[[ ENTRIES PROVIDED, beginning ]]
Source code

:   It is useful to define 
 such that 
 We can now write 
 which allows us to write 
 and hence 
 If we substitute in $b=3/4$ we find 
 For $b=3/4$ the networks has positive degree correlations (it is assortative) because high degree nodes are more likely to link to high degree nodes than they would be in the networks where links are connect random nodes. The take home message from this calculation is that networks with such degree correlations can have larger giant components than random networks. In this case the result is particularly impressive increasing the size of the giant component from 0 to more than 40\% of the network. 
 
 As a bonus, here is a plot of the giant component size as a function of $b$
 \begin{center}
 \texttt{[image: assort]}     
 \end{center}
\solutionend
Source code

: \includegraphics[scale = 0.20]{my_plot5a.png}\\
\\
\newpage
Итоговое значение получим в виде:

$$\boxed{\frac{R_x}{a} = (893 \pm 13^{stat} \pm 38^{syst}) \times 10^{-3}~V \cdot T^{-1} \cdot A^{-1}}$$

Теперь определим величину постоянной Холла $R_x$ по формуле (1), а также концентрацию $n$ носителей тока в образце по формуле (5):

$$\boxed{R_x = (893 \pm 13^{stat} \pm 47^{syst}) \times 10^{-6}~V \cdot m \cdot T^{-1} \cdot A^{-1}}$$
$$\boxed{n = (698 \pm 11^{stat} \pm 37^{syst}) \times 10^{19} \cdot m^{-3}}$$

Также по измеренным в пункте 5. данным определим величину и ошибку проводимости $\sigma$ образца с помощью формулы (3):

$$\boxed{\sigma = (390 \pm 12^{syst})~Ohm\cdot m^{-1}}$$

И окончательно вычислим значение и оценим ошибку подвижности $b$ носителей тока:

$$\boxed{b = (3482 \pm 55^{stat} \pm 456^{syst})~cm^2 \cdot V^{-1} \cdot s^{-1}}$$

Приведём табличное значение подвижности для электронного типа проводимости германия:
[[ ENTRIES PROVIDED, end ]]
[[ ENTRIES PROVIDED, beginning ]]
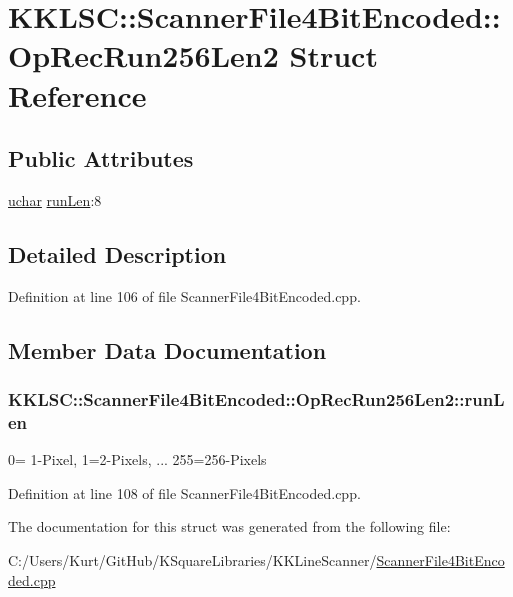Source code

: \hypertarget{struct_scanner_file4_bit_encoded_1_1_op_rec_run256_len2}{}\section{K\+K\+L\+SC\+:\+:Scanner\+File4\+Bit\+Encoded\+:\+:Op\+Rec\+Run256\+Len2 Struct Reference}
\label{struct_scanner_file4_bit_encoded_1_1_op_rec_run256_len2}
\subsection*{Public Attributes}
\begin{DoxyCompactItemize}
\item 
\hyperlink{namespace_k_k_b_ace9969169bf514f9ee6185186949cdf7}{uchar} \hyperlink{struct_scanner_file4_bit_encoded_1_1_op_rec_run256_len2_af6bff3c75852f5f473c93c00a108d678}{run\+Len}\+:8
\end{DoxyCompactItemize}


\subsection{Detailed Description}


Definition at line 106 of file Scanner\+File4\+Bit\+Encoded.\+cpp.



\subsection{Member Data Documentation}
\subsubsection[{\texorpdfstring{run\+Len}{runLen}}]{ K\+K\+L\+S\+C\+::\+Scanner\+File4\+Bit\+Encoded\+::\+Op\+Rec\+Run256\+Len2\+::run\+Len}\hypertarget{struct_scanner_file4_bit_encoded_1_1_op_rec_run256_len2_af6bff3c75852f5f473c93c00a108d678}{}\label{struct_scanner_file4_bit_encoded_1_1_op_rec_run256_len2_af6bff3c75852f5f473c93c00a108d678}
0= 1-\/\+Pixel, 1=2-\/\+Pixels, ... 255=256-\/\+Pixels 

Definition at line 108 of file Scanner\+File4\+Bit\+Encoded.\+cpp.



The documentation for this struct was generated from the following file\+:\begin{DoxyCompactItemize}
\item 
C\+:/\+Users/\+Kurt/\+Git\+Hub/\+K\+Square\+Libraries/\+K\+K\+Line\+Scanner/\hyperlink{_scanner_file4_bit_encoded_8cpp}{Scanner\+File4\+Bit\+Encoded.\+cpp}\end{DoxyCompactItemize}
[[ ENTRIES PROVIDED, end ]]
=== PROBLEM REQUIREMENTS ===
Copy all lines from the material that hold "hyperlink".

=== SOLUTION TO THIS PROBLEM ===
\hyperlink{namespace_k_k_b_ace9969169bf514f9ee6185186949cdf7}{uchar} \hyperlink{struct_scanner_file4_bit_encoded_1_1_op_rec_run256_len2_af6bff3c75852f5f473c93c00a108d678}{run\+Len}\+:8
C\+:/\+Users/\+Kurt/\+Git\+Hub/\+K\+Square\+Libraries/\+K\+K\+Line\+Scanner/\hyperlink{_scanner_file4_bit_encoded_8cpp}{Scanner\+File4\+Bit\+Encoded.\+cpp}\end{DoxyCompactItemize}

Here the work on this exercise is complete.